= PROBLEM STATEMENT =
Where the string "text" shows up in a line of the records, copy that line.
-------------------------
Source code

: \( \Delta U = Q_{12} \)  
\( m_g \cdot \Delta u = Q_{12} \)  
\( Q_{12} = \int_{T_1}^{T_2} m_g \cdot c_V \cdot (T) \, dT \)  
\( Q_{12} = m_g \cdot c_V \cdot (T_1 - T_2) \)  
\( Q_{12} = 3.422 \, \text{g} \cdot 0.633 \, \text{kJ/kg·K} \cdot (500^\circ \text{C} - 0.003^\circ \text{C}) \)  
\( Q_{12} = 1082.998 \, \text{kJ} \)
-------------------------
= TASK RESULT =
\( Q_{12} = 3.422 \, \text{g} \cdot 0.633 \, \text{kJ/kg·K} \cdot (500^\circ \text{C} - 0.003^\circ \text{C}) \)  
\( Q_{12} = 1082.998 \, \text{kJ} \)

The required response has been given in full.